Buddha-nature or Buddha Principle refers to several related terms, most notably tathāgatagarbha and buddhadhātu.[note 2] Tathāgatagarbha means "the womb" or "embryo" (garbha) of the "thus-gone" (tathagata), or "containing a tathagata", while buddhadhātu literally means "Buddha-realm" or "Buddha-substrate". The terms refer to the notion that the luminous mind of the Buddhas is inherently present in every sentient being, and will shine forth when it is cleansed of the defilements, c.q. when the nature of mind is recognised for what it is.
The term tathāgatagarbha may mean "embryonic tathāgata", "womb of the tathāgata", or "containing a tathagata". Various meanings may all be brought into mind when the term tathagatagarbha is being used.

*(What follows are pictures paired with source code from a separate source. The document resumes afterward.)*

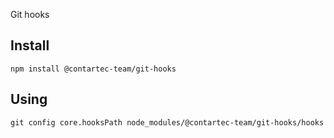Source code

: Git hooks

## Install

`npm install @contartec-team/git-hooks`

## Using

`git config core.hooksPath node_modules/@contartec-team/git-hooks/hooks`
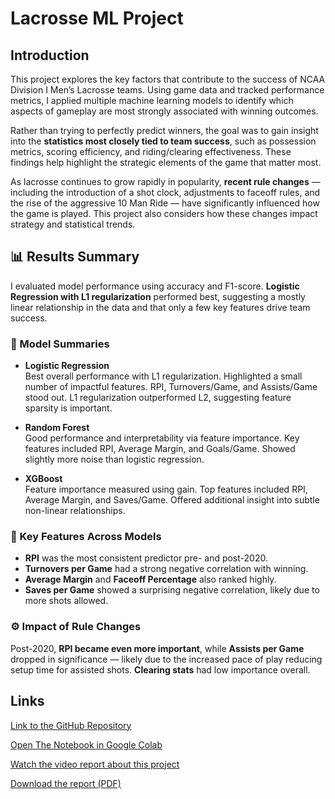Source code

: # Lacrosse ML Project

## Introduction
This project explores the key factors that contribute to the success of NCAA Division I Men’s Lacrosse teams. Using game data and tracked performance metrics, I applied multiple machine learning models to identify which aspects of gameplay are most strongly associated with winning outcomes.

Rather than trying to perfectly predict winners, the goal was to gain insight into the **statistics most closely tied to team success**, such as possession metrics, scoring efficiency, and riding/clearing effectiveness. These findings help highlight the strategic elements of the game that matter most.

As lacrosse continues to grow rapidly in popularity, **recent rule changes** — including the introduction of a shot clock, adjustments to faceoff rules, and the rise of the aggressive 10 Man Ride — have significantly influenced how the game is played. This project also considers how these changes impact strategy and statistical trends.

## 📊 Results Summary

I evaluated model performance using accuracy and F1-score. **Logistic Regression with L1 regularization** performed best, suggesting a mostly linear relationship in the data and that only a few key features drive team success.

### 🔎 Model Summaries

- **Logistic Regression**  
  Best overall performance with L1 regularization. Highlighted a small number of impactful features. RPI, Turnovers/Game, and Assists/Game stood out. L1 regularization outperformed L2, suggesting feature sparsity is important.

- **Random Forest**  
  Good performance and interpretability via feature importance. Key features included RPI, Average Margin, and Goals/Game. Showed slightly more noise than logistic regression.

- **XGBoost**  
  Feature importance measured using gain. Top features included RPI, Average Margin, and Saves/Game. Offered additional insight into subtle non-linear relationships.

### 🔑 Key Features Across Models

- **RPI** was the most consistent predictor pre- and post-2020.
- **Turnovers per Game** had a strong negative correlation with winning.
- **Average Margin** and **Faceoff Percentage** also ranked highly.
- **Saves per Game** showed a surprising negative correlation, likely due to more shots allowed.

### ⚙️ Impact of Rule Changes

Post-2020, **RPI became even more important**, while **Assists per Game** dropped in significance — likely due to the increased pace of play reducing setup time for assisted shots. **Clearing stats** had low importance overall.

## Links

[Link to the GitHub Repository](https://github.com/kilbridc/lacrosse_ML)

[Open The Notebook in Google Colab](https://colab.research.google.com/github/kilbridc/lacrosse_ML/blob/main/Final_Notebook.ipynb)

[Watch the video report about this project](https://youtu.be/dWswCVBtA3E)

[Download the report (PDF)](https://raw.githubusercontent.com/kilbridc/lacrosse_ML/main/Reports/Executive_Report.pdf)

The Sanskrit term tathāgatagarbha is a compound of two terms, tathāgata and garbha:
tathāgata means "the one thus gone", referring to the Buddha. It is composed of "tathā" and "āgata", "thus come", or "tathā" and "gata", "thus gone". The term refers to a Buddha, who has "thus gone" from samsara into nirvana, and "thus come" from nirvana into samsara to work for the salvation of all sentient beings. garbha, "womb", "embryo", "center", "essence".
The term "Buddha-nature" (traditional Chinese: 佛性; ; pinyin: fóxìng, Japanese: busshō) is closely related in meaning to the term tathāgatagarbha, but is not a translation of this term. it refers to that what is essential in the human being.

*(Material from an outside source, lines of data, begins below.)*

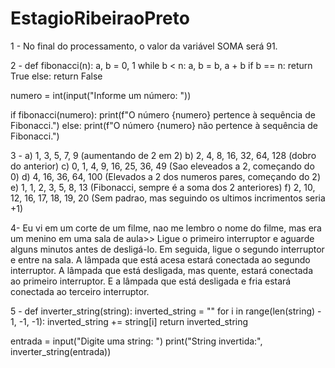 # EstagioRibeiraoPreto
1 - No final do processamento, o valor da variável SOMA será 91.

2 -
def fibonacci(n):
    a, b = 0, 1
    while b < n:
        a, b = b, a + b
    if b == n:
        return True
    else:
        return False

numero = int(input("Informe um número: "))

if fibonacci(numero):
    print(f"O número {numero} pertence à sequência de Fibonacci.")
else:
    print(f"O número {numero} não pertence à sequência de Fibonacci.")

3 - 
a) 1, 3, 5, 7, 9 (aumentando de 2 em 2)
b) 2, 4, 8, 16, 32, 64, 128 (dobro do anterior)
c) 0, 1, 4, 9, 16, 25, 36, 49 (Sao eleveados a 2, começando do 0)
d) 4, 16, 36, 64, 100 (Elevados a 2 dos numeros pares, começando do 2)
e) 1, 1, 2, 3, 5, 8, 13 (Fibonacci, sempre é a soma dos 2 anteriores)
f) 2, 10, 12, 16, 17, 18, 19, 20 (Sem padrao, mas seguindo os ultimos incrimentos seria +1)

4- Eu vi em um corte de um filme, nao me lembro o nome do filme, mas era um menino em uma sala de aula>>
Ligue o primeiro interruptor e aguarde alguns minutos antes de desligá-lo. Em seguida, ligue o segundo interruptor e entre na sala. A lâmpada que está acesa estará conectada ao segundo interruptor. A lâmpada que está desligada, mas quente, estará conectada ao primeiro interruptor. E a lâmpada que está desligada e fria estará conectada ao terceiro interruptor.

5 - def inverter_string(string):
    inverted_string = ""
    for i in range(len(string) - 1, -1, -1):
        inverted_string += string[i]
    return inverted_string

entrada = input("Digite uma string: ")
print("String invertida:", inverter_string(entrada))



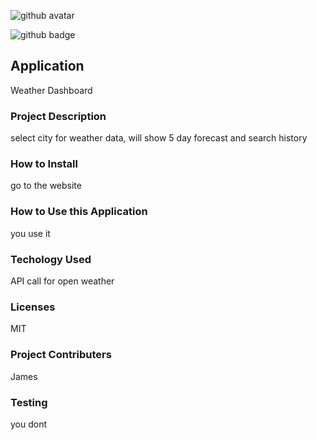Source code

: 
![github avatar](https://avatars1.githubusercontent.com/u/60955280?v=4)

![github badge](https://img.shields.io/badge/License-undefined-red)
 ## Application
 Weather Dashboard 
### Project Description
select city for weather data, will show 5 day forecast and search history
### How to Install
go to the website
### How to Use this Application
you use it 
### Techology Used
API call for open weather 
### Licenses
MIT
### Project Contributers
James
### Testing
you dont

The corresponding Sanskrit term is buddhadhātu. It has two meanings, namely the nature of the Buddha, equivalent to the term dharmakāya, and the cause of the Buddha The link between the cause and the result is the nature (dhātu) which is common to both, namely the dharmadhātu.
Matsumoto Shirō also points out that "Buddha-nature" translates the Sanskrit-term buddhadhātu, a "place to put something," a "foundation," a "locus." According to Shirō, it does not mean "original nature" or "essence," nor does it mean the "possibility of the attainment of Buddhahood," "the original nature of the Buddha," or "the essence of the Buddha."
In the Vajrayana, the term for Buddha-nature is sugatagarbha.